▶ **Work order**
Give the records again in full, exactly as they appear, but without the pictures.

[Source texts of formatted documents]
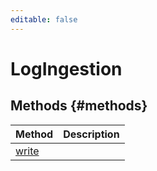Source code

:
 ```yaml
---
editable: false
---
```


# LogIngestion


## Methods {#methods}
Method | Description
--- | ---
[write](write.md) | 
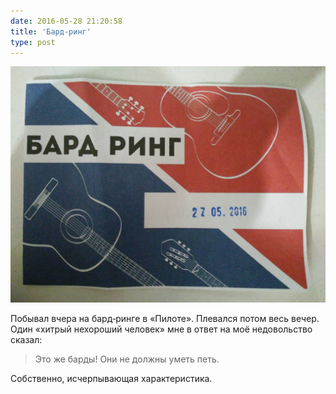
 ```yaml
---
date: 2016-05-28 21:20:58
title: 'Бард‐ринг'
type: post
---
```


![Бард‐ринг](IMG_20160529_004850.jpg)

Побывал вчера на бард‐ринге в «Пилоте». Плевался потом весь вечер. Один «хитрый нехороший человек»
мне в ответ на моё недовольство сказал:

> Это же барды! Они не должны уметь петь.

Собственно, исчерпывающая характеристика.
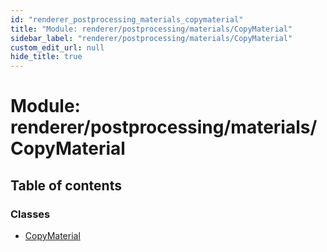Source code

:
 ```yaml
---
id: "renderer_postprocessing_materials_copymaterial"
title: "Module: renderer/postprocessing/materials/CopyMaterial"
sidebar_label: "renderer/postprocessing/materials/CopyMaterial"
custom_edit_url: null
hide_title: true
---
```


# Module: renderer/postprocessing/materials/CopyMaterial

## Table of contents

### Classes

- [CopyMaterial](../classes/renderer_postprocessing_materials_copymaterial.copymaterial.md)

▶ **Worked solution**
Source code

:
 ```yaml
---
editable: false
---
```


# LogIngestion


## Methods {#methods}
Method | Description
--- | ---
[write](write.md) | 
 ```yaml
---
date: 2016-05-28 21:20:58
title: 'Бард‐ринг'
type: post
---
```


![Бард‐ринг](IMG_20160529_004850.jpg)

Побывал вчера на бард‐ринге в «Пилоте». Плевался потом весь вечер. Один «хитрый нехороший человек»
мне в ответ на моё недовольство сказал:

> Это же барды! Они не должны уметь петь.

Собственно, исчерпывающая характеристика.
Source code

:
 ```yaml
---
id: "renderer_postprocessing_materials_copymaterial"
title: "Module: renderer/postprocessing/materials/CopyMaterial"
sidebar_label: "renderer/postprocessing/materials/CopyMaterial"
custom_edit_url: null
hide_title: true
---
```


# Module: renderer/postprocessing/materials/CopyMaterial

## Table of contents

### Classes

- [CopyMaterial](../classes/renderer_postprocessing_materials_copymaterial.copymaterial.md)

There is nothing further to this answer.